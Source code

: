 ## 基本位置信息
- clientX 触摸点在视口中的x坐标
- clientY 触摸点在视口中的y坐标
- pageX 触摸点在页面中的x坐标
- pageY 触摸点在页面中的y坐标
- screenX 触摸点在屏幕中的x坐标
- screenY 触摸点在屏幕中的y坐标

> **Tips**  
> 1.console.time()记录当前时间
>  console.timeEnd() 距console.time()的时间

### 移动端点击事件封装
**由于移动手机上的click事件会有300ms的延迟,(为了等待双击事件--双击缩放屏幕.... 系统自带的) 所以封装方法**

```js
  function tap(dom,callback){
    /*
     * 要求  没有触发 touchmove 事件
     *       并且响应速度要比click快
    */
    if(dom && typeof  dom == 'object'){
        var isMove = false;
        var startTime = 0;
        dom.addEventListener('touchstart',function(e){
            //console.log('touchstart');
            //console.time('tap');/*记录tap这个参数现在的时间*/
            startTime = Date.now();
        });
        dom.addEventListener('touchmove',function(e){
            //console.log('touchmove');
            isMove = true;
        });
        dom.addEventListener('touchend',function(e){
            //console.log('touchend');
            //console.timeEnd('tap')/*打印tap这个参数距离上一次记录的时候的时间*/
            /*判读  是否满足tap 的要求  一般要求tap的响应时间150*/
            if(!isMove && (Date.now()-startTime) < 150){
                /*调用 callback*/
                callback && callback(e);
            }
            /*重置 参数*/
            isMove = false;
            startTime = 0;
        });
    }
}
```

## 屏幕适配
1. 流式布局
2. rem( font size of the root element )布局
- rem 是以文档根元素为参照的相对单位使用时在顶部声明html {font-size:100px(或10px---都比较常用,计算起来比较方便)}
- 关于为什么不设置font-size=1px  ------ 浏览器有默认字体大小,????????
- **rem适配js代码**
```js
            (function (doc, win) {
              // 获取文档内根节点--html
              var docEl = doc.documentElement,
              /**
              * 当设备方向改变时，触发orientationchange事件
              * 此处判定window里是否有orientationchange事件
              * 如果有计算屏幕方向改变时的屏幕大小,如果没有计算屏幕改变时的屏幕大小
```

=======

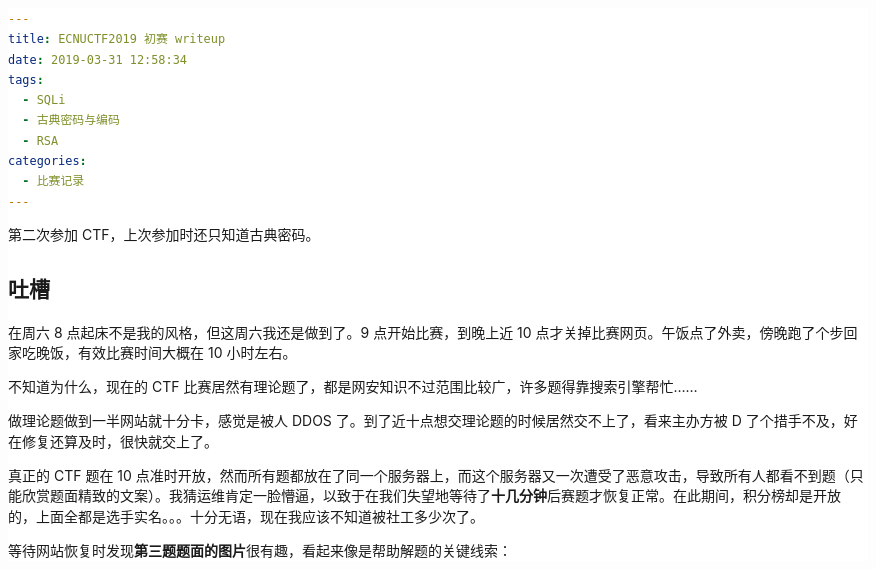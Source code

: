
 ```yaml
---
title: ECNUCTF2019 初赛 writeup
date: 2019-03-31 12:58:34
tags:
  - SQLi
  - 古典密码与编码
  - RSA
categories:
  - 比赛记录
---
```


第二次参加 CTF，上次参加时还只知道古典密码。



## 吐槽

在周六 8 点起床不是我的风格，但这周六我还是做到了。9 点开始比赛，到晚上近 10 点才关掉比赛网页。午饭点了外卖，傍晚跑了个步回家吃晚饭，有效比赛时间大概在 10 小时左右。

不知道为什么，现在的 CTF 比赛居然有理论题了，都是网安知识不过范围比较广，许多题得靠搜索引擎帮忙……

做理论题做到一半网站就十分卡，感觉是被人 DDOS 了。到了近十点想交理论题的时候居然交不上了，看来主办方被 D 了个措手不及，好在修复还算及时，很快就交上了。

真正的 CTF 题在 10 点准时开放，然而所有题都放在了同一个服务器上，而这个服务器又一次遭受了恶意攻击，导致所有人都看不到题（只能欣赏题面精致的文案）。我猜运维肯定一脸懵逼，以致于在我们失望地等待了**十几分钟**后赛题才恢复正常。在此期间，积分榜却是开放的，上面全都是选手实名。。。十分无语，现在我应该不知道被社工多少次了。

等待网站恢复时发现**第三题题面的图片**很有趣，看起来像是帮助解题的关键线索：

=======

Keeping every character as it is, restate the lines above that run from the line with "在周六 8 点起床不是我的风格，但这周六我还是做到了。9" through the line with "等待网站恢复时发现**第三题题面的图片**很有趣，看起来像是帮助解题的关键线索：", both included, and nothing else.

在周六 8 点起床不是我的风格，但这周六我还是做到了。9 点开始比赛，到晚上近 10 点才关掉比赛网页。午饭点了外卖，傍晚跑了个步回家吃晚饭，有效比赛时间大概在 10 小时左右。

不知道为什么，现在的 CTF 比赛居然有理论题了，都是网安知识不过范围比较广，许多题得靠搜索引擎帮忙……

做理论题做到一半网站就十分卡，感觉是被人 DDOS 了。到了近十点想交理论题的时候居然交不上了，看来主办方被 D 了个措手不及，好在修复还算及时，很快就交上了。

真正的 CTF 题在 10 点准时开放，然而所有题都放在了同一个服务器上，而这个服务器又一次遭受了恶意攻击，导致所有人都看不到题（只能欣赏题面精致的文案）。我猜运维肯定一脸懵逼，以致于在我们失望地等待了**十几分钟**后赛题才恢复正常。在此期间，积分榜却是开放的，上面全都是选手实名。。。十分无语，现在我应该不知道被社工多少次了。

等待网站恢复时发现**第三题题面的图片**很有趣，看起来像是帮助解题的关键线索：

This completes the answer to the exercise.